Exercise requirements: Return verbatim the run of lines that opens with the line holding "3. **Deep nesting" and closes with the last line of the records.

Data shown:
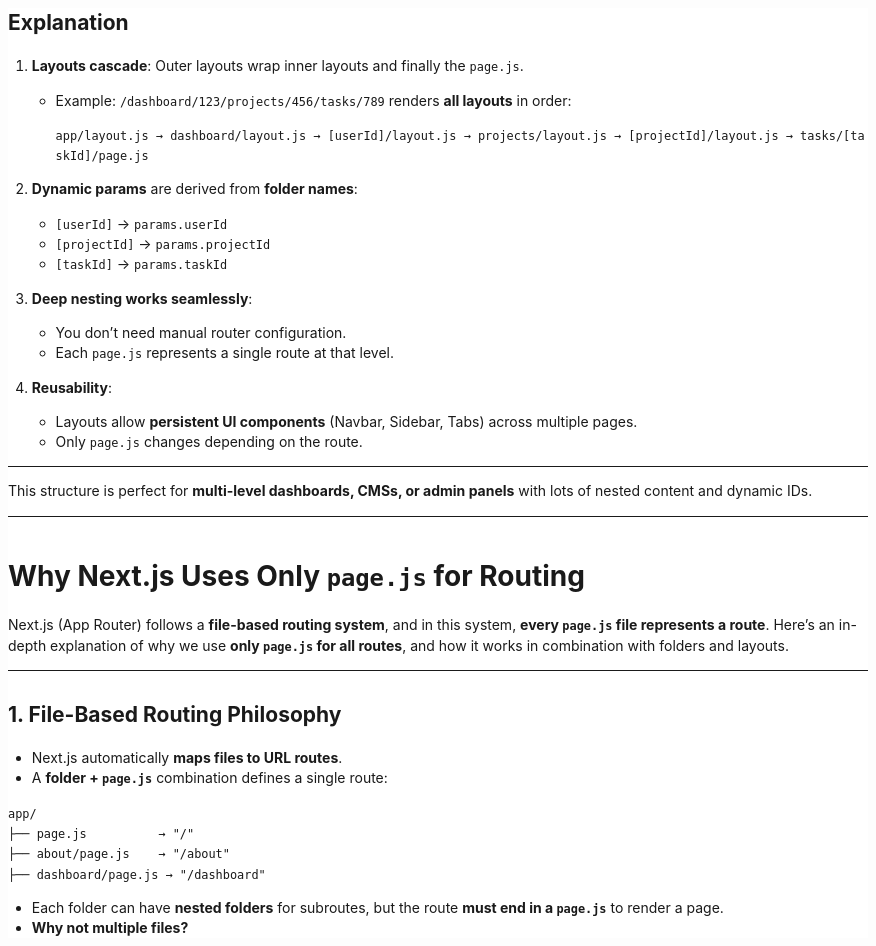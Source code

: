 
## **Explanation**

1. **Layouts cascade**: Outer layouts wrap inner layouts and finally the `page.js`.

   * Example: `/dashboard/123/projects/456/tasks/789` renders **all layouts** in order:

     ```
     app/layout.js → dashboard/layout.js → [userId]/layout.js → projects/layout.js → [projectId]/layout.js → tasks/[taskId]/page.js
     ```

2. **Dynamic params** are derived from **folder names**:

   * `[userId]` → `params.userId`
   * `[projectId]` → `params.projectId`
   * `[taskId]` → `params.taskId`

3. **Deep nesting works seamlessly**:

   * You don’t need manual router configuration.
   * Each `page.js` represents a single route at that level.

4. **Reusability**:

   * Layouts allow **persistent UI components** (Navbar, Sidebar, Tabs) across multiple pages.
   * Only `page.js` changes depending on the route.

---

This structure is perfect for **multi-level dashboards, CMSs, or admin panels** with lots of nested content and dynamic IDs.

---

# **Why Next.js Uses Only `page.js` for Routing**

Next.js (App Router) follows a **file-based routing system**, and in this system, **every `page.js` file represents a route**. Here’s an in-depth explanation of why we use **only `page.js` for all routes**, and how it works in combination with folders and layouts.

---

## **1. File-Based Routing Philosophy**

* Next.js automatically **maps files to URL routes**.
* A **folder + `page.js`** combination defines a single route:

```
app/
├── page.js          → "/"
├── about/page.js    → "/about"
├── dashboard/page.js → "/dashboard"
```

* Each folder can have **nested folders** for subroutes, but the route **must end in a `page.js`** to render a page.
* **Why not multiple files?**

Result of the task:
3. **Deep nesting works seamlessly**:

   * You don’t need manual router configuration.
   * Each `page.js` represents a single route at that level.

4. **Reusability**:

   * Layouts allow **persistent UI components** (Navbar, Sidebar, Tabs) across multiple pages.
   * Only `page.js` changes depending on the route.

---

This structure is perfect for **multi-level dashboards, CMSs, or admin panels** with lots of nested content and dynamic IDs.

---

# **Why Next.js Uses Only `page.js` for Routing**

Next.js (App Router) follows a **file-based routing system**, and in this system, **every `page.js` file represents a route**. Here’s an in-depth explanation of why we use **only `page.js` for all routes**, and how it works in combination with folders and layouts.

---

## **1. File-Based Routing Philosophy**

* Next.js automatically **maps files to URL routes**.
* A **folder + `page.js`** combination defines a single route:

```
app/
├── page.js          → "/"
├── about/page.js    → "/about"
├── dashboard/page.js → "/dashboard"
```

* Each folder can have **nested folders** for subroutes, but the route **must end in a `page.js`** to render a page.
* **Why not multiple files?**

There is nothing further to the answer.